[Data under study]

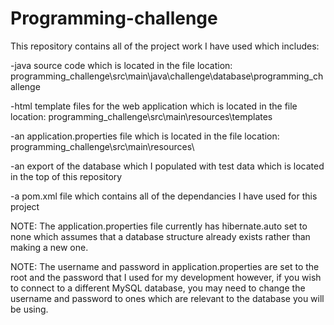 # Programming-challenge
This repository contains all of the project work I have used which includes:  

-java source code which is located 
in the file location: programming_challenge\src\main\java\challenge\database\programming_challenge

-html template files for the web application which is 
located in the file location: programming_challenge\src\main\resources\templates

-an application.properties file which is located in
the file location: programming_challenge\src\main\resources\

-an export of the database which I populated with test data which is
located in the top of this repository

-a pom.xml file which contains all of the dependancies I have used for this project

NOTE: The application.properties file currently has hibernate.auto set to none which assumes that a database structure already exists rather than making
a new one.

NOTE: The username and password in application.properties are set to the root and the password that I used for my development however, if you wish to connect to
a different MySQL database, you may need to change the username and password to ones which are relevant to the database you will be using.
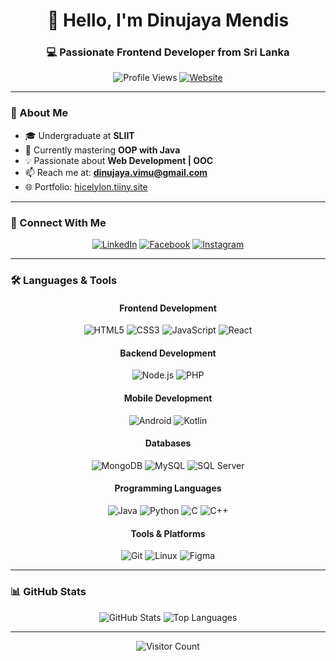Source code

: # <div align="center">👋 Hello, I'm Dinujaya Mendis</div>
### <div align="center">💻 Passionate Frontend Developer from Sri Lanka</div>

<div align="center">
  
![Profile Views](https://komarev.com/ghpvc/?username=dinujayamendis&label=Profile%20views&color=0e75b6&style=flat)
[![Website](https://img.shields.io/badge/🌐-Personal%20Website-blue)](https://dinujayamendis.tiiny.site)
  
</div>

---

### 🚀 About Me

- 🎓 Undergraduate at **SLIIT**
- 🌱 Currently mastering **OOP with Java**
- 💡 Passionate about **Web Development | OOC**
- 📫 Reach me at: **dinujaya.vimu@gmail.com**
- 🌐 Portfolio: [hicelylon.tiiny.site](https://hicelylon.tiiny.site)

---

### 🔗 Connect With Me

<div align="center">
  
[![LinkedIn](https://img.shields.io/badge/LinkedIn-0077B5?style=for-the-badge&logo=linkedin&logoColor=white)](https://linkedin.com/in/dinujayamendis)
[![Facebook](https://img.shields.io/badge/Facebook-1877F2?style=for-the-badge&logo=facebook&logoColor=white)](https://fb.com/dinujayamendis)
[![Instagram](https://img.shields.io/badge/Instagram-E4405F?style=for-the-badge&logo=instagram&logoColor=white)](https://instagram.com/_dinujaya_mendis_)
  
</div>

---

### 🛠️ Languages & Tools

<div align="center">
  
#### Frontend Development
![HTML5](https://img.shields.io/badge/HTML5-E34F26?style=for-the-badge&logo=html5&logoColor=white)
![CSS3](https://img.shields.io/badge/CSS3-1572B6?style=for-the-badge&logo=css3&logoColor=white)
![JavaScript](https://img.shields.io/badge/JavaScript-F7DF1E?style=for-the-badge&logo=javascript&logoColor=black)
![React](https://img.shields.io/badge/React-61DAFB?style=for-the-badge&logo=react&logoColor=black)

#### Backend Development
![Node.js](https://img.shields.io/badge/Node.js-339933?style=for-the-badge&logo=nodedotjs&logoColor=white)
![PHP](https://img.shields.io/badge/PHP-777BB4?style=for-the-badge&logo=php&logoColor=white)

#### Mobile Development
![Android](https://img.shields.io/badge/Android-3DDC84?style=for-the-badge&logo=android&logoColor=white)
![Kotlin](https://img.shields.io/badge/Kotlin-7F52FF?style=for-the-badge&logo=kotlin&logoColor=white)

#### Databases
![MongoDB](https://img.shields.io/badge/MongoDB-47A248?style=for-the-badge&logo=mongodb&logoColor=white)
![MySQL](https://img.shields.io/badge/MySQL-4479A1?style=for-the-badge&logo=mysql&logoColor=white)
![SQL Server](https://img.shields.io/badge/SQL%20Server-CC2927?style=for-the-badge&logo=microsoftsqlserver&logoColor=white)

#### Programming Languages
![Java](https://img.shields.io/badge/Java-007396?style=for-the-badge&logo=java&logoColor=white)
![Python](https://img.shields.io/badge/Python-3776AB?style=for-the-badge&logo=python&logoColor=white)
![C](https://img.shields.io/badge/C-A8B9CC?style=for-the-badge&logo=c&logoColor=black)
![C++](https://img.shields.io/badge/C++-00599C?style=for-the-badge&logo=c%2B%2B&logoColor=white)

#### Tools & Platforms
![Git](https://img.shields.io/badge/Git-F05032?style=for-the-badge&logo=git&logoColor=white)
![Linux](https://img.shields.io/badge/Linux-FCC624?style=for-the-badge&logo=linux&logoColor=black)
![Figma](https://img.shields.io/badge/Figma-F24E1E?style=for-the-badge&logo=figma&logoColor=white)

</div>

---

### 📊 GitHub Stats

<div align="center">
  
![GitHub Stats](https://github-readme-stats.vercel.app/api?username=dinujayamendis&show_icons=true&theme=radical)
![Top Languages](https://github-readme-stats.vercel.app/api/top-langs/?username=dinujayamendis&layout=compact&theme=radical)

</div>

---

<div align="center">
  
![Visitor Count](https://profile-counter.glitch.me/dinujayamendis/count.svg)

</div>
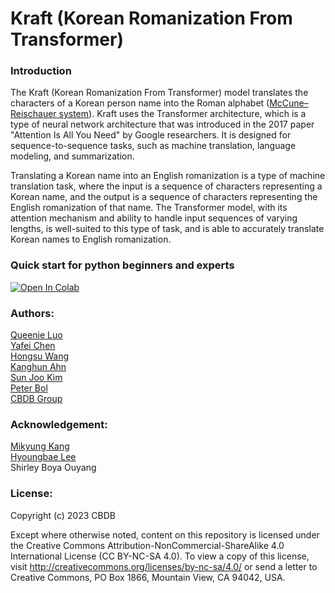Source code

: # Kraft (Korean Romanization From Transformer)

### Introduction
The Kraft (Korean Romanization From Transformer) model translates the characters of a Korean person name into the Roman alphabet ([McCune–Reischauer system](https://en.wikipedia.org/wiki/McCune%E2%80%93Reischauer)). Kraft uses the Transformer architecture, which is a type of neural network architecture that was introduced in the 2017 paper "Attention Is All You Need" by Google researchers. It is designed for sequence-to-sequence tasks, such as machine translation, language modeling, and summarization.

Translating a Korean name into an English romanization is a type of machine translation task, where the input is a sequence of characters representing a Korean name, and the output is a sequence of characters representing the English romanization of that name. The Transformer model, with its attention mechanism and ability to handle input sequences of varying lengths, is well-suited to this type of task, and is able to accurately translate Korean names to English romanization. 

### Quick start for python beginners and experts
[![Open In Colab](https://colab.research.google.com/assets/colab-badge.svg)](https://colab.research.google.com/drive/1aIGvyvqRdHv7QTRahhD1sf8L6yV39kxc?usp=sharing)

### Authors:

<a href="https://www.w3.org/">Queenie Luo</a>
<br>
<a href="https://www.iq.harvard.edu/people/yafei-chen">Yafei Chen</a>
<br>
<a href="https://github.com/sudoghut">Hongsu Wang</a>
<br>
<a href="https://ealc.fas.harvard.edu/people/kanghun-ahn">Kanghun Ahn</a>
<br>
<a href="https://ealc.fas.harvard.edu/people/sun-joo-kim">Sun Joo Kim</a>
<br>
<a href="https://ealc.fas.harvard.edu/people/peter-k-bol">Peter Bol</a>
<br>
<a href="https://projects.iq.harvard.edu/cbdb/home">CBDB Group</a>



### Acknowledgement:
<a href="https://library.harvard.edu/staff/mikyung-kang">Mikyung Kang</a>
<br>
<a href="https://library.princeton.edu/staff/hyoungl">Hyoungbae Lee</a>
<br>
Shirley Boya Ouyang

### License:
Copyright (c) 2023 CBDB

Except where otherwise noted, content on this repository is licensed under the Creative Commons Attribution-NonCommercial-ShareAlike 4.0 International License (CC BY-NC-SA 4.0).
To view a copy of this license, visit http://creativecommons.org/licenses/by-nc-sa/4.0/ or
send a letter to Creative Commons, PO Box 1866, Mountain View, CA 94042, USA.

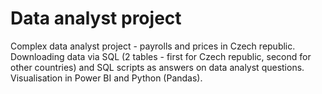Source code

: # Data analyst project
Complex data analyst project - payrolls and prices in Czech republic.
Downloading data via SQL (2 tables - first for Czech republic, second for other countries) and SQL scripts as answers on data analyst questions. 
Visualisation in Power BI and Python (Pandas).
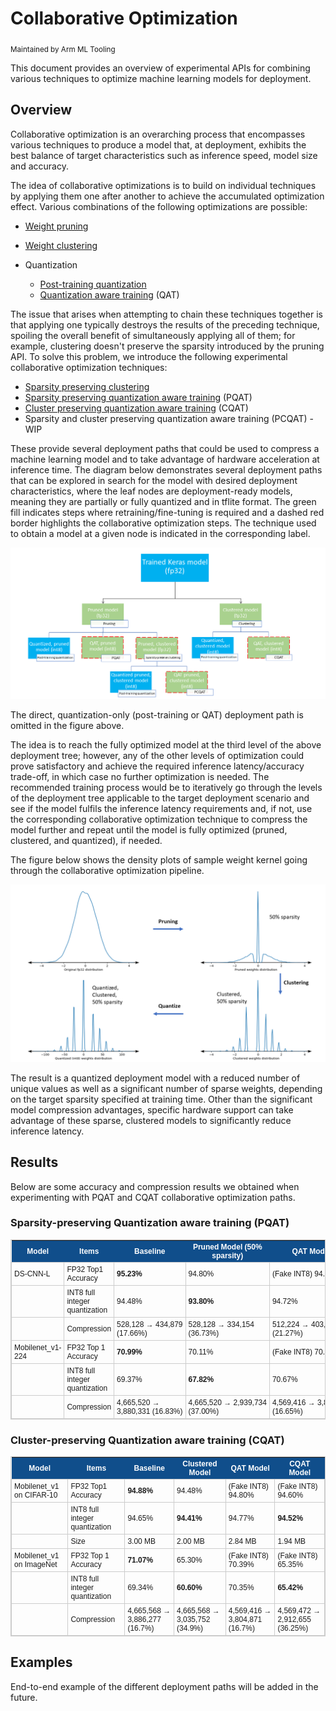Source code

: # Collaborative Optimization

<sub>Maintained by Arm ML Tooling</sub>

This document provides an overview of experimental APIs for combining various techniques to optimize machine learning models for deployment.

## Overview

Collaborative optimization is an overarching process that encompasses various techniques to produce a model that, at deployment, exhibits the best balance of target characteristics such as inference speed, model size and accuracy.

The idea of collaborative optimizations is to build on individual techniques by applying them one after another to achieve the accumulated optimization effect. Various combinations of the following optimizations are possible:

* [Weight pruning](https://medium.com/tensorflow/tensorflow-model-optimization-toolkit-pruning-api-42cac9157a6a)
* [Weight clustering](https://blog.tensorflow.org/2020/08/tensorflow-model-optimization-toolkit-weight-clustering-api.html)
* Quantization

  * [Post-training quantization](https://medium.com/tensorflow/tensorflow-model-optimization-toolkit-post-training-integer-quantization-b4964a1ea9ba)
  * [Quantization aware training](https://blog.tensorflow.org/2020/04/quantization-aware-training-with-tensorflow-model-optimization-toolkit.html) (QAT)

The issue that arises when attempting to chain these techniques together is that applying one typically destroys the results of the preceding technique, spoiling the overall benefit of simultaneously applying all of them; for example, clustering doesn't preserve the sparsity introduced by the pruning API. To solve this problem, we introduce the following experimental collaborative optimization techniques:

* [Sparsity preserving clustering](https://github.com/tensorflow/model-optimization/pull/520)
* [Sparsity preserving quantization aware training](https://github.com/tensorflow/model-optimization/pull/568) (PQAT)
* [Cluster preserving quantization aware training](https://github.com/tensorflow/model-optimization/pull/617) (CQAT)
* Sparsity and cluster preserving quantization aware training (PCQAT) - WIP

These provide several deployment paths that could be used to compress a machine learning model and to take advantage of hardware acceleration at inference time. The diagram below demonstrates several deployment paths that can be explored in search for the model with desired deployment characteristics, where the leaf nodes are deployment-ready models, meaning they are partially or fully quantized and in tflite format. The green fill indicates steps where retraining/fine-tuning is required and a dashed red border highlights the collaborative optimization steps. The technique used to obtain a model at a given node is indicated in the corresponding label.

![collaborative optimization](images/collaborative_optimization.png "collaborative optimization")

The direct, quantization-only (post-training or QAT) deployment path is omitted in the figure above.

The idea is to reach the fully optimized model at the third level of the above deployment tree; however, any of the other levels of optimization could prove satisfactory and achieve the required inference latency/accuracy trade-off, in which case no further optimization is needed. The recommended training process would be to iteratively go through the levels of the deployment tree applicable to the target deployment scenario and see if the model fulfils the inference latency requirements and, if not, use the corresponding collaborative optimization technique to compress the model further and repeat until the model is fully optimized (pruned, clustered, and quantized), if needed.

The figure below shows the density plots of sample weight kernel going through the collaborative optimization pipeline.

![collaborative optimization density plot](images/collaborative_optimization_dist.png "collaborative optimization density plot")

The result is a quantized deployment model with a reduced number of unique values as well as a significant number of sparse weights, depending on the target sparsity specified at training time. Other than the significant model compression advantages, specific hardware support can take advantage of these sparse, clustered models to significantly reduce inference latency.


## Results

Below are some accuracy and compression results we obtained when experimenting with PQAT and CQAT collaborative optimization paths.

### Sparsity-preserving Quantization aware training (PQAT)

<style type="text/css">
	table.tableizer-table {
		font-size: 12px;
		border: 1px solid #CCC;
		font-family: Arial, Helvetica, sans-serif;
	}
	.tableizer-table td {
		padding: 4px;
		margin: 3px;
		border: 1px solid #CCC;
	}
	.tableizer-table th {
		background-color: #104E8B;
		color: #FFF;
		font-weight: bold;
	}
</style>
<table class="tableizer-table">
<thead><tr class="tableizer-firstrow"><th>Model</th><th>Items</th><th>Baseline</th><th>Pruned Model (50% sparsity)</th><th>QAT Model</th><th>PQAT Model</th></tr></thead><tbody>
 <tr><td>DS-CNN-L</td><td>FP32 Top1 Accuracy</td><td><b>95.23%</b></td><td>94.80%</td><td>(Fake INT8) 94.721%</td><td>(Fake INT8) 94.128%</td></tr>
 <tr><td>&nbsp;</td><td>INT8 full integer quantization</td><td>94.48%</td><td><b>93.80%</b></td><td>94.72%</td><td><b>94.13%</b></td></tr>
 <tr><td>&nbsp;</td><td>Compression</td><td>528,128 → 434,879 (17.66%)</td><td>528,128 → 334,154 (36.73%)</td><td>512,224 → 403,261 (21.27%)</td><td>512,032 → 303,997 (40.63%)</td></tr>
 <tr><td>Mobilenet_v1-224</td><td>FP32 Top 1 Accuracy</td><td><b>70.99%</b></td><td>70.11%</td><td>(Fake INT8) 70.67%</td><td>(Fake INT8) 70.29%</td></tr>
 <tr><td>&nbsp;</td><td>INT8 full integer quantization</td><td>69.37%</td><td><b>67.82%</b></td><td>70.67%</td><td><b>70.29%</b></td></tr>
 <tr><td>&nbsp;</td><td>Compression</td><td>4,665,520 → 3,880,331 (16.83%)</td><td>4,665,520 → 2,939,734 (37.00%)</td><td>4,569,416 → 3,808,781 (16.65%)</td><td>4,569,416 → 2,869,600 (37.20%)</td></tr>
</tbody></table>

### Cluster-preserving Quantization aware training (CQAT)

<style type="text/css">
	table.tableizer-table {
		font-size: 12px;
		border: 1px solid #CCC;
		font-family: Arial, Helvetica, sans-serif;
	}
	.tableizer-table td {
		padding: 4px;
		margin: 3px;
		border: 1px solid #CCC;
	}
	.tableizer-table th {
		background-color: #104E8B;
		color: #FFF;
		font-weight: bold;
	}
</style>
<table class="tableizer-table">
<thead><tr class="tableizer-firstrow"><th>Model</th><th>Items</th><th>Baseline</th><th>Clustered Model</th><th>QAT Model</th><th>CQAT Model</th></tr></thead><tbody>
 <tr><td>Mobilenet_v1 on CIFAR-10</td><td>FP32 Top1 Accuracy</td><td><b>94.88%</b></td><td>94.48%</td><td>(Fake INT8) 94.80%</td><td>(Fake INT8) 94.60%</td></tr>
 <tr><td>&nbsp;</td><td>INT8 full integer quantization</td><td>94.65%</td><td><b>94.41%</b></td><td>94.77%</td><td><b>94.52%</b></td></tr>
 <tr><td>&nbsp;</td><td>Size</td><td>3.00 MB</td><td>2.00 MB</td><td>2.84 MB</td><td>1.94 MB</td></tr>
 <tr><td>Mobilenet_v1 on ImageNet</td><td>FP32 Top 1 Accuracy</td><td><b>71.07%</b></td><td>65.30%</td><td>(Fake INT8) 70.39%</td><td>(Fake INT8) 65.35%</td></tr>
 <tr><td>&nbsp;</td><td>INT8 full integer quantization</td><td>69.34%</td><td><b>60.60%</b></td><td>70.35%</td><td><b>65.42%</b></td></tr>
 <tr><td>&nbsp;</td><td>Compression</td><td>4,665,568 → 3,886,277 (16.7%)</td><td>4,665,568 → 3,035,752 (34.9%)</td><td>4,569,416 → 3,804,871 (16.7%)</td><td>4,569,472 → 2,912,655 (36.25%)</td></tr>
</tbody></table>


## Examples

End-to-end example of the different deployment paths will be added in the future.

[/Data under study]

_Description of the task_: Starting with the opening line of the listing, write out each line exactly until the line that contains "-a pom.xml file" has been included; skip the pictures.

_Finished task_:
 # Programming-challenge
This repository contains all of the project work I have used which includes:  

-java source code which is located 
in the file location: programming_challenge\src\main\java\challenge\database\programming_challenge

-html template files for the web application which is 
located in the file location: programming_challenge\src\main\resources\templates

-an application.properties file which is located in
the file location: programming_challenge\src\main\resources\

-an export of the database which I populated with test data which is
located in the top of this repository

-a pom.xml file which contains all of the dependancies I have used for this project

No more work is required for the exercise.